# acei or blue dolphin? electric blue ahli?



## chronotrigger (Sep 5, 2010)




----------



## Fogelhund (Dec 3, 2002)

I don't believe fish #1 is pure.

It is possible that fish #2 is a Melanochromis joanjohnsonae/Labidochromis textilis.


----------



## chronotrigger (Sep 5, 2010)

You're saying you think neither is full-blooded?


----------



## Fogelhund (Dec 3, 2002)

No, the second fish seems to go by two names, but is pure.


----------



## aaquale1 (Apr 18, 2009)

i agree.
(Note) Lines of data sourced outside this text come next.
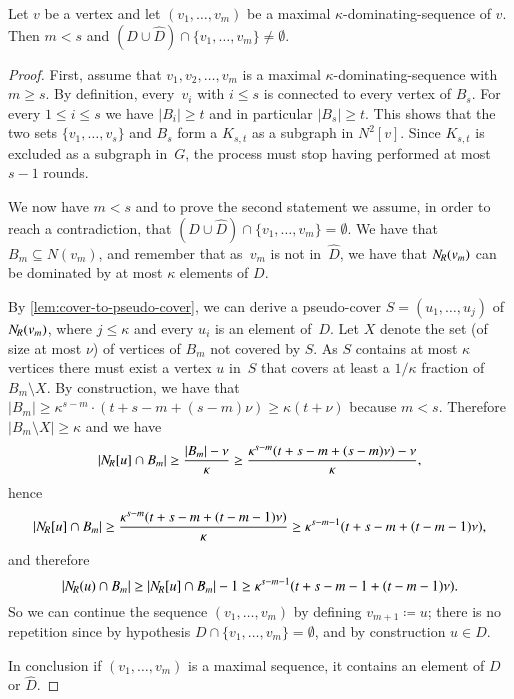 \begin{lemma}\label{lem:max-dom-sequence}
  Let $v$ be a vertex and let
  $(v_1,\ldots, v_m)$ be a maximal $\kappa$-dominating-sequence of $v$. Then $m<s$ and
  $(D\cup\hat{D})\cap \{v_1,\ldots, v_m\}\neq \emptyset$.
\end{lemma}
\begin{proof}
  First, assume that $v_1,v_2,\ldots,v_m$ is a maximal
  $\kappa$-dominating-sequence with $m\ge s$.
  By definition, every~$v_i$ with $i\le s$ is connected to every vertex of $B_s$.
  For every $1\leq i\leq s$ we have $|B_i|\geq t$
  and in particular
  $|B_s|\ge t$. This shows that the two sets
  $\{v_1,\ldots,v_s\}$ and $B_s$ form a $K_{s,t}$ as a subgraph in $N^2[v]$.
  Since $K_{s,t}$ is excluded as a subgraph in~$G$, the process must stop
  having performed at most $s-1$ rounds.

  We now have $m<s$ and to prove the second statement we assume, in order to reach
  a contradiction, that
  $(D\cup\hat{D})\cap\{ v_1,\ldots, v_m\}=\emptyset$.
  We have that $B_m \subseteq N(v_m)$, and remember that as~$v_m$ is not
  in~$\hat{D}$, we have that $N_{\hspace{-1pt}R}(v_m)$ can be
  dominated by at most $\kappa$ elements of $D$.


  By \cref{lem:cover-to-pseudo-cover},
  we can derive a pseudo-cover $S=(u_1,\ldots,u_j)$ of
  $N_{\hspace{-1pt}R}(v_m)$, where $j\le \kappa$ and every $u_i$ is an element of~$D$.
  Let $X$ denote the set (of size at most $\nu$) of vertices of $B_m$ not covered by $S$.
  As $S$ contains at most $\kappa$ vertices there must exist a
  vertex $u$ in~$S$ that covers at least a $1/\kappa$ fraction of
  $B_m\setminus X$.
  By construction, we have that $|B_m| \ge \kappa^{s-m}\cdot(t+s-m+(s-m)\nu)\ge \kappa(t+\nu)$
  because $m<s$. Therefore $|B_m\setminus X| \ge \kappa$ and we have
  $$|N_{\hspace{-1pt}R}[u]\cap B_{m}|\geq \frac{|B_m|-\nu}{\kappa}
  \geq\frac{\kappa^{s-m}(t+s-m+(s-m)\nu) -\nu}{\kappa},$$
  hence
  $$|N_{\hspace{-1pt}R}[u]\cap B_{m}| \geq\frac{\kappa^{s-m}(t+s-m+(t-m-1)\nu)}{\kappa} \geq
  \kappa^{s-m-1}(t+s-m+(t-m-1)\nu),$$
  and therefore
  $$ |N_{\hspace{-1pt}R}(u)\cap B_{m}| \geq |N_{\hspace{-1pt}R}[u]\cap B_{m}|-1 \geq \kappa^{s-m-1}(t+s-m-1+(t-m-1)\nu).$$
  So we can continue the sequence $(v_1,\ldots,v_m)$ by defining
  $v_{m+1}\coloneqq u$; there is no repetition since by hypothesis
  $D\cap\{ v_1,\ldots, v_m\}=\emptyset$, and by construction
  $u\in D$.

  In conclusion if $(v_1,\ldots,v_m)$ is a maximal
  sequence, it contains an element of $D$ or $\hat{D}$.
\end{proof}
The first one looks like a hybrid.


----------



## chronotrigger (Sep 5, 2010)

It's a kind of mbuna?


----------



## oldwheat (Dec 24, 2007)

Looks to me as if it could be a mbuna (labidochromis?) X utaka (Copadichromis ?) cross.


----------



## truckpoetry (Sep 28, 2004)

Agree - after just getting rid of my 8 aceis I can say definitely that's not one


----------



## shane2sweet1 (Aug 4, 2010)

Fish one still looks like a nice fish even though hybrid


----------



## etcbrown (Nov 10, 2007)

Sorry Fogel but I must protest about Melanochromis joanjohnsonae and Labidochromis textilis.

These are certainly two different species and the one pictured is Melanochromis joanjohnsonae.

The two species are however a terrific example of convergent evolution at least in respect to color patterns as juvenile/females are colored in a remarkeably similar fashion.

I have went in detail previously about the differences but suffice it to say that M. joanjohnsonae has a lower jaw that extends beyond the upper and has fewer orange stripes in female/juveniles than L. textillis.


----------